▶ _WHAT THE TASK REQUIRES_
Scan the material for the word "Times", then return every line where it appears.

------------------------------------------------

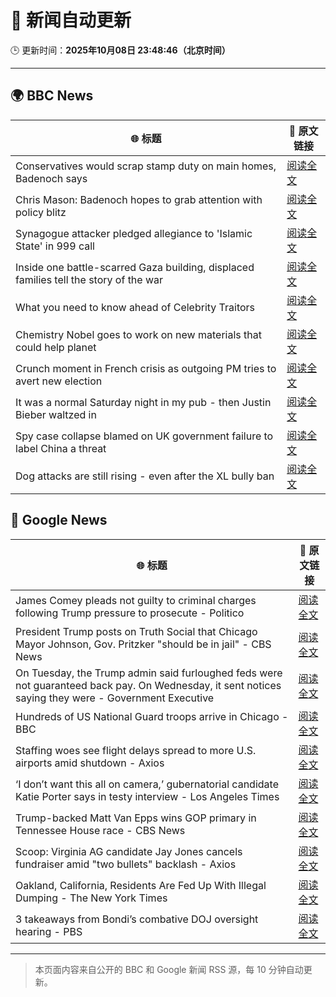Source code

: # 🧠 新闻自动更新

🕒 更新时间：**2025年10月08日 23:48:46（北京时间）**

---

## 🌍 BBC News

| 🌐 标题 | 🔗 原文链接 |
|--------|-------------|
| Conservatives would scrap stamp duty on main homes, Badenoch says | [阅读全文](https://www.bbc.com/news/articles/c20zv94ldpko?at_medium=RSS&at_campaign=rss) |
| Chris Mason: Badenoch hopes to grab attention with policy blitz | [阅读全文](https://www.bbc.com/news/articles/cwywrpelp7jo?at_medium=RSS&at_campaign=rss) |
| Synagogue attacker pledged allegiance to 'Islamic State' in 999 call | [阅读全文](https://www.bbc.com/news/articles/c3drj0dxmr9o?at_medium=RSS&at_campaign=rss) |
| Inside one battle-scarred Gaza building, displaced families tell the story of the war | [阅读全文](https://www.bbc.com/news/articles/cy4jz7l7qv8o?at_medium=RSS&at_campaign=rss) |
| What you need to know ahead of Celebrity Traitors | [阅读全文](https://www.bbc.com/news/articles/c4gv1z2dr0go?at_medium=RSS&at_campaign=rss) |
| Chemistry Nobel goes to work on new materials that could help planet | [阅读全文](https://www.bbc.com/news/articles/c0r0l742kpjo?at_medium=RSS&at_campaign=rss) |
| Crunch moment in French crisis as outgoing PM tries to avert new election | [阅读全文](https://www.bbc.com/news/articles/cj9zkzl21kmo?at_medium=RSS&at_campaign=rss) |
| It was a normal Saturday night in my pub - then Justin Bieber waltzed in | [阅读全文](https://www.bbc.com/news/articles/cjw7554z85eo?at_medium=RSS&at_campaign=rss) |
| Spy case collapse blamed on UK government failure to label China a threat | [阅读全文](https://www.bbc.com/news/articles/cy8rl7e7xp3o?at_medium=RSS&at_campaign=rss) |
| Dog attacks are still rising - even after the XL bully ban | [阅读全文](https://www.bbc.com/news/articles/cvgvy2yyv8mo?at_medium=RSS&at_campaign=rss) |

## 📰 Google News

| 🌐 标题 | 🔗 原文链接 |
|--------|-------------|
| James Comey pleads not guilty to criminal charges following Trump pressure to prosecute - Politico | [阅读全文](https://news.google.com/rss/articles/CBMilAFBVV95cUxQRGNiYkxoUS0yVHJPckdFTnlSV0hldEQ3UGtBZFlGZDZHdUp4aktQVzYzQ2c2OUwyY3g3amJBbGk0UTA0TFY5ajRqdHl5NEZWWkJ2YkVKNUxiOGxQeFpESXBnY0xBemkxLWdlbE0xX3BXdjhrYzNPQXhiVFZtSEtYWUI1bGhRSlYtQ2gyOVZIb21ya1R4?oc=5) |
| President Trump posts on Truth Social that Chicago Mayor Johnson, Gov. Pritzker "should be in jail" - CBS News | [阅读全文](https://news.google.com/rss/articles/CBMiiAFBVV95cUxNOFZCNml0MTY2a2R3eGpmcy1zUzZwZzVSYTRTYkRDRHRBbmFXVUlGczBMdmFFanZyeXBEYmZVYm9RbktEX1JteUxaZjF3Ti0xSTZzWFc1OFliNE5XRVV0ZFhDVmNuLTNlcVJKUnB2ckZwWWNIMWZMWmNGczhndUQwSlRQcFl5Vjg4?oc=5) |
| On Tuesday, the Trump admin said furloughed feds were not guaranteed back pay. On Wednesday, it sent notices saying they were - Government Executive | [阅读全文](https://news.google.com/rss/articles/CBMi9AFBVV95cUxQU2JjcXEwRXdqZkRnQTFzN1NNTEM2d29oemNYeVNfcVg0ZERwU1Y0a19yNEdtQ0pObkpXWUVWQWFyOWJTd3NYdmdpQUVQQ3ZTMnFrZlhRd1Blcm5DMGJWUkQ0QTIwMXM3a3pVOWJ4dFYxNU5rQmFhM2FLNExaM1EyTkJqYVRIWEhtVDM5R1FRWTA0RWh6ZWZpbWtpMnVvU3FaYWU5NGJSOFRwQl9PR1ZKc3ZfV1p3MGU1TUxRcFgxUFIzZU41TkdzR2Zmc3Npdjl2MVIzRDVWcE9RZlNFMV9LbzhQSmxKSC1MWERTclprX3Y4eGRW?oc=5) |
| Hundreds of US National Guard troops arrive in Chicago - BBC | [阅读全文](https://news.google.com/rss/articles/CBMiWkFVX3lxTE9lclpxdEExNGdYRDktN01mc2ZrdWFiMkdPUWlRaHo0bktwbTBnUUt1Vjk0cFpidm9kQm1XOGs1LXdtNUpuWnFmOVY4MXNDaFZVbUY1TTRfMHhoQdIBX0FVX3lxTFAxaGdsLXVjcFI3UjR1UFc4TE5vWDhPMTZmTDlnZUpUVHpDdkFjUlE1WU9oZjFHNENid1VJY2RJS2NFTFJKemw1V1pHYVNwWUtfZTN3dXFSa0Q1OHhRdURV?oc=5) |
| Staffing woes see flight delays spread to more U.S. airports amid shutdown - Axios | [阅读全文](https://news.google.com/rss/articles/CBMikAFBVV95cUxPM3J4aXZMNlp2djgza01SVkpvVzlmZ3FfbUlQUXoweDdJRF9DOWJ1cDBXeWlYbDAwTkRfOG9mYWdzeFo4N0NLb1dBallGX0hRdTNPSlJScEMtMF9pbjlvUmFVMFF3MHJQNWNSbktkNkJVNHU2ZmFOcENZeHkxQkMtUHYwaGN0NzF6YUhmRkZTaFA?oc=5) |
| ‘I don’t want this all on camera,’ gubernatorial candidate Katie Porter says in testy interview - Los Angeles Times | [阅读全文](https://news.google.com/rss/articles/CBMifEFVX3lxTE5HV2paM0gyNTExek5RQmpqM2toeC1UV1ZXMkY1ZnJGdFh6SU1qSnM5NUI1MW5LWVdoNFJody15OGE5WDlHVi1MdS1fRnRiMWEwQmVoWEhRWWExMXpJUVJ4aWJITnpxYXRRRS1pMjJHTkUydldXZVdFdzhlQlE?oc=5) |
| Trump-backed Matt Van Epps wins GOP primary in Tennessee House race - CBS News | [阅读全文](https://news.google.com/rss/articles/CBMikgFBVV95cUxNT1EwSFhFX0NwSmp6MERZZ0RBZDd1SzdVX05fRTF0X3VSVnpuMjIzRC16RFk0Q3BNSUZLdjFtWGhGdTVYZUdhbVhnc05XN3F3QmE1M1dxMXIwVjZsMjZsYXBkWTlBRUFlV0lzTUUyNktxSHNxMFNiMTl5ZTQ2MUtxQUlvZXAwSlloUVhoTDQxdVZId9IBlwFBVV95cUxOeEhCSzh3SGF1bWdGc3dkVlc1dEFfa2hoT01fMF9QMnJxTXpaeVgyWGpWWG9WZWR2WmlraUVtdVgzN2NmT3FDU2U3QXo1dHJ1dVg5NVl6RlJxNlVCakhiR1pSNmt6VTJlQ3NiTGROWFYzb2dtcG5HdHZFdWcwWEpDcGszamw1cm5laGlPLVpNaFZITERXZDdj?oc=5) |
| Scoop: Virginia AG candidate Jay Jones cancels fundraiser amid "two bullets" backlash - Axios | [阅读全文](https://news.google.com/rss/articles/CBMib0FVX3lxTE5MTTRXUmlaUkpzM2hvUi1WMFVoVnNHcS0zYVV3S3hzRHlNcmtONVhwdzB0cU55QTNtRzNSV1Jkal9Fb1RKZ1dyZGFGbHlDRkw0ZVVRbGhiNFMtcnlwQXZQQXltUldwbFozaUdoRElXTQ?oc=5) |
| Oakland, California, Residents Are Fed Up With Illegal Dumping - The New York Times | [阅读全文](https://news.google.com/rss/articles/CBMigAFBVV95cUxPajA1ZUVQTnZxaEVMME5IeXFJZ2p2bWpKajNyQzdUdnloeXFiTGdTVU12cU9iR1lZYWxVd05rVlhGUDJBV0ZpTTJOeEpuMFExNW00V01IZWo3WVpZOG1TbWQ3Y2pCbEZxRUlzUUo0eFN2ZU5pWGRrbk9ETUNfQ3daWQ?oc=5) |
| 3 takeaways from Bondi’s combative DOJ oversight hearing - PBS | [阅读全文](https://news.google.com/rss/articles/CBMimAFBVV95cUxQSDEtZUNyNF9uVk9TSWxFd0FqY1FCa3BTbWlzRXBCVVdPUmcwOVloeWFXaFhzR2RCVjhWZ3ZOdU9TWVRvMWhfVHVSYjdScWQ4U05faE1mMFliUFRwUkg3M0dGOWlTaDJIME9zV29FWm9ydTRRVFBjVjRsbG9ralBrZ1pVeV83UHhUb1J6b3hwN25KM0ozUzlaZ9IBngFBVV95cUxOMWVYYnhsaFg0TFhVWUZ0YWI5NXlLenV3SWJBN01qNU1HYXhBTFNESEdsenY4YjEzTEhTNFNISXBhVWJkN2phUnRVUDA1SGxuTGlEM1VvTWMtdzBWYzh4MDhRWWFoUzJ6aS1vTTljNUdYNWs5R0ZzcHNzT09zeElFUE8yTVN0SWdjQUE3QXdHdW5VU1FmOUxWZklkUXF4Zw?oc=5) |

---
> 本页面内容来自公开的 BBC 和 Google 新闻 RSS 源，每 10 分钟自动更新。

------------------------------------------------

▶ _REPLY_
| ‘I don’t want this all on camera,’ gubernatorial candidate Katie Porter says in testy interview - Los Angeles Times | [阅读全文](https://news.google.com/rss/articles/CBMifEFVX3lxTE5HV2paM0gyNTExek5RQmpqM2toeC1UV1ZXMkY1ZnJGdFh6SU1qSnM5NUI1MW5LWVdoNFJody15OGE5WDlHVi1MdS1fRnRiMWEwQmVoWEhRWWExMXpJUVJ4aWJITnpxYXRRRS1pMjJHTkUydldXZVdFdzhlQlE?oc=5) |
| Oakland, California, Residents Are Fed Up With Illegal Dumping - The New York Times | [阅读全文](https://news.google.com/rss/articles/CBMigAFBVV95cUxPajA1ZUVQTnZxaEVMME5IeXFJZ2p2bWpKajNyQzdUdnloeXFiTGdTVU12cU9iR1lZYWxVd05rVlhGUDJBV0ZpTTJOeEpuMFExNW00V01IZWo3WVpZOG1TbWQ3Y2pCbEZxRUlzUUo0eFN2ZU5pWGRrbk9ETUNfQ3daWQ?oc=5) |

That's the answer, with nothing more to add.